## WORKING DATA
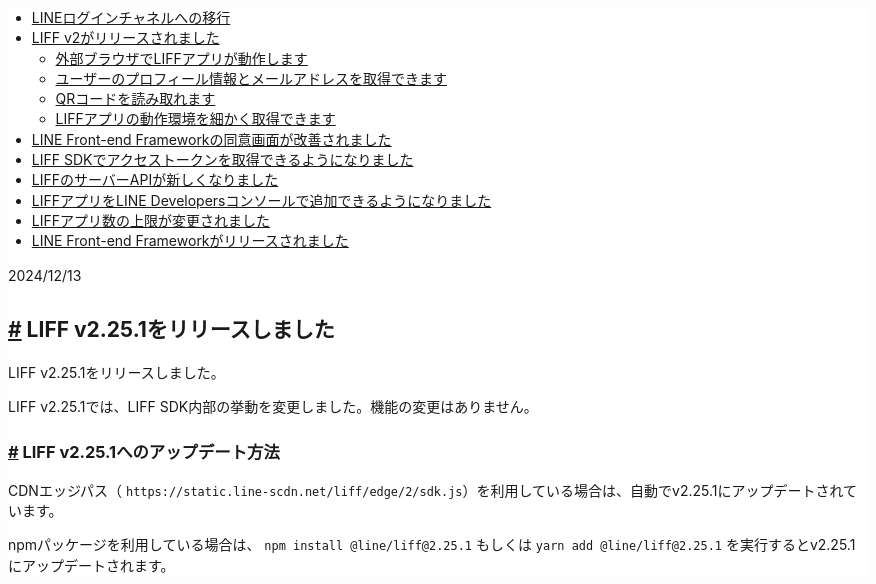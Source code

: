   - [LINEログインチャネルへの移行](https://developers.line.biz/ja/docs/liff/release-notes/#line%E3%83%AD%E3%82%AF%E3%82%99%E3%82%A4%E3%83%B3%E3%83%81%E3%83%A3%E3%83%8D%E3%83%AB%E3%81%B8%E3%81%AE%E7%A7%BB%E8%A1%8C)
- [LIFF v2がリリースされました](https://developers.line.biz/ja/docs/liff/release-notes/#liff-v2)
  - [外部ブラウザでLIFFアプリが動作します](https://developers.line.biz/ja/docs/liff/release-notes/#%E5%A4%96%E9%83%A8%E3%83%95%E3%82%99%E3%83%A9%E3%82%A6%E3%82%B5%E3%82%99%E3%81%A6%E3%82%99liff%E3%82%A2%E3%83%95%E3%82%9A%E3%83%AA%E3%81%8B%E3%82%99%E5%8B%95%E4%BD%9C%E3%81%97%E3%81%BE%E3%81%99)
  - [ユーザーのプロフィール情報とメールアドレスを取得できます](https://developers.line.biz/ja/docs/liff/release-notes/#%E3%83%A6%E3%83%BC%E3%82%B5%E3%82%99%E3%83%BC%E3%81%AE%E3%83%95%E3%82%9A%E3%83%AD%E3%83%95%E3%82%A3%E3%83%BC%E3%83%AB%E6%83%85%E5%A0%B1%E3%81%A8%E3%83%A1%E3%83%BC%E3%83%AB%E3%82%A2%E3%83%88%E3%82%99%E3%83%AC%E3%82%B9%E3%82%92%E5%8F%96%E5%BE%97%E3%81%A6%E3%82%99%E3%81%8D%E3%81%BE%E3%81%99)
  - [QRコードを読み取れます](https://developers.line.biz/ja/docs/liff/release-notes/#qr%E3%82%B3%E3%83%BC%E3%83%88%E3%82%99%E3%82%92%E8%AA%AD%E3%81%BF%E5%8F%96%E3%82%8C%E3%81%BE%E3%81%99)
  - [LIFFアプリの動作環境を細かく取得できます](https://developers.line.biz/ja/docs/liff/release-notes/#liff%E3%82%A2%E3%83%95%E3%82%9A%E3%83%AA%E3%81%AE%E5%8B%95%E4%BD%9C%E7%92%B0%E5%A2%83%E3%82%92%E7%B4%B0%E3%81%8B%E3%81%8F%E5%8F%96%E5%BE%97%E3%81%A6%E3%82%99%E3%81%8D%E3%81%BE%E3%81%99)
- [LINE Front-end Frameworkの同意画面が改善されました](https://developers.line.biz/ja/docs/liff/release-notes/#line-front-end-framework%E3%81%AE%E5%90%8C%E6%84%8F%E7%94%BB%E9%9D%A2%E3%81%8B%E3%82%99%E6%94%B9%E5%96%84%E3%81%95%E3%82%8C%E3%81%BE%E3%81%97%E3%81%9F)
- [LIFF SDKでアクセストークンを取得できるようになりました](https://developers.line.biz/ja/docs/liff/release-notes/#liff-sdk%E3%81%A6%E3%82%99%E3%82%A2%E3%82%AF%E3%82%BB%E3%82%B9%E3%83%88%E3%83%BC%E3%82%AF%E3%83%B3%E3%82%92%E5%8F%96%E5%BE%97%E3%81%A6%E3%82%99%E3%81%8D%E3%82%8B%E3%82%88%E3%81%86%E3%81%AB%E3%81%AA%E3%82%8A%E3%81%BE%E3%81%97%E3%81%9F)
- [LIFFのサーバーAPIが新しくなりました](https://developers.line.biz/ja/docs/liff/release-notes/#liff%E3%81%AE%E3%82%B5%E3%83%BC%E3%83%8F%E3%82%99%E3%83%BCapi%E3%81%8B%E3%82%99%E6%96%B0%E3%81%97%E3%81%8F%E3%81%AA%E3%82%8A%E3%81%BE%E3%81%97%E3%81%9F)
- [LIFFアプリをLINE Developersコンソールで追加できるようになりました](https://developers.line.biz/ja/docs/liff/release-notes/#liff%E3%82%A2%E3%83%95%E3%82%9A%E3%83%AA%E3%82%92line-developers%E3%82%B3%E3%83%B3%E3%82%BD%E3%83%BC%E3%83%AB%E3%81%A6%E3%82%99%E8%BF%BD%E5%8A%A0%E3%81%A6%E3%82%99%E3%81%8D%E3%82%8B%E3%82%88%E3%81%86%E3%81%AB%E3%81%AA%E3%82%8A%E3%81%BE%E3%81%97%E3%81%9F)
- [LIFFアプリ数の上限が変更されました](https://developers.line.biz/ja/docs/liff/release-notes/#liff%E3%82%A2%E3%83%95%E3%82%9A%E3%83%AA%E6%95%B0%E3%81%AE%E4%B8%8A%E9%99%90%E3%81%8B%E3%82%99%E5%A4%89%E6%9B%B4%E3%81%95%E3%82%8C%E3%81%BE%E3%81%97%E3%81%9F)
- [LINE Front-end Frameworkがリリースされました](https://developers.line.biz/ja/docs/liff/release-notes/#line-front-end-framework%E3%81%8B%E3%82%99%E3%83%AA%E3%83%AA%E3%83%BC%E3%82%B9%E3%81%95%E3%82%8C%E3%81%BE%E3%81%97%E3%81%9F)

2024/12/13

## [\#](https://developers.line.biz/ja/docs/liff/release-notes/#liff-v2-25-1) LIFF v2.25.1をリリースしました

LIFF v2.25.1をリリースしました。

LIFF v2.25.1では、LIFF SDK内部の挙動を変更しました。機能の変更はありません。

### [\#](https://developers.line.biz/ja/docs/liff/release-notes/#how-to-update-to-liff-v2-25-1-20241213) LIFF v2.25.1へのアップデート方法

CDNエッジパス（ `https://static.line-scdn.net/liff/edge/2/sdk.js`）を利用している場合は、自動でv2.25.1にアップデートされています。

npmパッケージを利用している場合は、 `npm install @line/liff@2.25.1` もしくは `yarn add @line/liff@2.25.1` を実行するとv2.25.1にアップデートされます。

## YOUR INSTRUCTIONS
The answer must reproduce every line of the records above exactly, with all pictures left out.

## WRITTEN ANSWER
Source code

:   - [LINEログインチャネルへの移行](https://developers.line.biz/ja/docs/liff/release-notes/#line%E3%83%AD%E3%82%AF%E3%82%99%E3%82%A4%E3%83%B3%E3%83%81%E3%83%A3%E3%83%8D%E3%83%AB%E3%81%B8%E3%81%AE%E7%A7%BB%E8%A1%8C)
- [LIFF v2がリリースされました](https://developers.line.biz/ja/docs/liff/release-notes/#liff-v2)
  - [外部ブラウザでLIFFアプリが動作します](https://developers.line.biz/ja/docs/liff/release-notes/#%E5%A4%96%E9%83%A8%E3%83%95%E3%82%99%E3%83%A9%E3%82%A6%E3%82%B5%E3%82%99%E3%81%A6%E3%82%99liff%E3%82%A2%E3%83%95%E3%82%9A%E3%83%AA%E3%81%8B%E3%82%99%E5%8B%95%E4%BD%9C%E3%81%97%E3%81%BE%E3%81%99)
  - [ユーザーのプロフィール情報とメールアドレスを取得できます](https://developers.line.biz/ja/docs/liff/release-notes/#%E3%83%A6%E3%83%BC%E3%82%B5%E3%82%99%E3%83%BC%E3%81%AE%E3%83%95%E3%82%9A%E3%83%AD%E3%83%95%E3%82%A3%E3%83%BC%E3%83%AB%E6%83%85%E5%A0%B1%E3%81%A8%E3%83%A1%E3%83%BC%E3%83%AB%E3%82%A2%E3%83%88%E3%82%99%E3%83%AC%E3%82%B9%E3%82%92%E5%8F%96%E5%BE%97%E3%81%A6%E3%82%99%E3%81%8D%E3%81%BE%E3%81%99)
  - [QRコードを読み取れます](https://developers.line.biz/ja/docs/liff/release-notes/#qr%E3%82%B3%E3%83%BC%E3%83%88%E3%82%99%E3%82%92%E8%AA%AD%E3%81%BF%E5%8F%96%E3%82%8C%E3%81%BE%E3%81%99)
  - [LIFFアプリの動作環境を細かく取得できます](https://developers.line.biz/ja/docs/liff/release-notes/#liff%E3%82%A2%E3%83%95%E3%82%9A%E3%83%AA%E3%81%AE%E5%8B%95%E4%BD%9C%E7%92%B0%E5%A2%83%E3%82%92%E7%B4%B0%E3%81%8B%E3%81%8F%E5%8F%96%E5%BE%97%E3%81%A6%E3%82%99%E3%81%8D%E3%81%BE%E3%81%99)
- [LINE Front-end Frameworkの同意画面が改善されました](https://developers.line.biz/ja/docs/liff/release-notes/#line-front-end-framework%E3%81%AE%E5%90%8C%E6%84%8F%E7%94%BB%E9%9D%A2%E3%81%8B%E3%82%99%E6%94%B9%E5%96%84%E3%81%95%E3%82%8C%E3%81%BE%E3%81%97%E3%81%9F)
- [LIFF SDKでアクセストークンを取得できるようになりました](https://developers.line.biz/ja/docs/liff/release-notes/#liff-sdk%E3%81%A6%E3%82%99%E3%82%A2%E3%82%AF%E3%82%BB%E3%82%B9%E3%83%88%E3%83%BC%E3%82%AF%E3%83%B3%E3%82%92%E5%8F%96%E5%BE%97%E3%81%A6%E3%82%99%E3%81%8D%E3%82%8B%E3%82%88%E3%81%86%E3%81%AB%E3%81%AA%E3%82%8A%E3%81%BE%E3%81%97%E3%81%9F)
- [LIFFのサーバーAPIが新しくなりました](https://developers.line.biz/ja/docs/liff/release-notes/#liff%E3%81%AE%E3%82%B5%E3%83%BC%E3%83%8F%E3%82%99%E3%83%BCapi%E3%81%8B%E3%82%99%E6%96%B0%E3%81%97%E3%81%8F%E3%81%AA%E3%82%8A%E3%81%BE%E3%81%97%E3%81%9F)
- [LIFFアプリをLINE Developersコンソールで追加できるようになりました](https://developers.line.biz/ja/docs/liff/release-notes/#liff%E3%82%A2%E3%83%95%E3%82%9A%E3%83%AA%E3%82%92line-developers%E3%82%B3%E3%83%B3%E3%82%BD%E3%83%BC%E3%83%AB%E3%81%A6%E3%82%99%E8%BF%BD%E5%8A%A0%E3%81%A6%E3%82%99%E3%81%8D%E3%82%8B%E3%82%88%E3%81%86%E3%81%AB%E3%81%AA%E3%82%8A%E3%81%BE%E3%81%97%E3%81%9F)
- [LIFFアプリ数の上限が変更されました](https://developers.line.biz/ja/docs/liff/release-notes/#liff%E3%82%A2%E3%83%95%E3%82%9A%E3%83%AA%E6%95%B0%E3%81%AE%E4%B8%8A%E9%99%90%E3%81%8B%E3%82%99%E5%A4%89%E6%9B%B4%E3%81%95%E3%82%8C%E3%81%BE%E3%81%97%E3%81%9F)
- [LINE Front-end Frameworkがリリースされました](https://developers.line.biz/ja/docs/liff/release-notes/#line-front-end-framework%E3%81%8B%E3%82%99%E3%83%AA%E3%83%AA%E3%83%BC%E3%82%B9%E3%81%95%E3%82%8C%E3%81%BE%E3%81%97%E3%81%9F)

2024/12/13

## [\#](https://developers.line.biz/ja/docs/liff/release-notes/#liff-v2-25-1) LIFF v2.25.1をリリースしました

LIFF v2.25.1をリリースしました。

LIFF v2.25.1では、LIFF SDK内部の挙動を変更しました。機能の変更はありません。

### [\#](https://developers.line.biz/ja/docs/liff/release-notes/#how-to-update-to-liff-v2-25-1-20241213) LIFF v2.25.1へのアップデート方法

CDNエッジパス（ `https://static.line-scdn.net/liff/edge/2/sdk.js`）を利用している場合は、自動でv2.25.1にアップデートされています。

npmパッケージを利用している場合は、 `npm install @line/liff@2.25.1` もしくは `yarn add @line/liff@2.25.1` を実行するとv2.25.1にアップデートされます。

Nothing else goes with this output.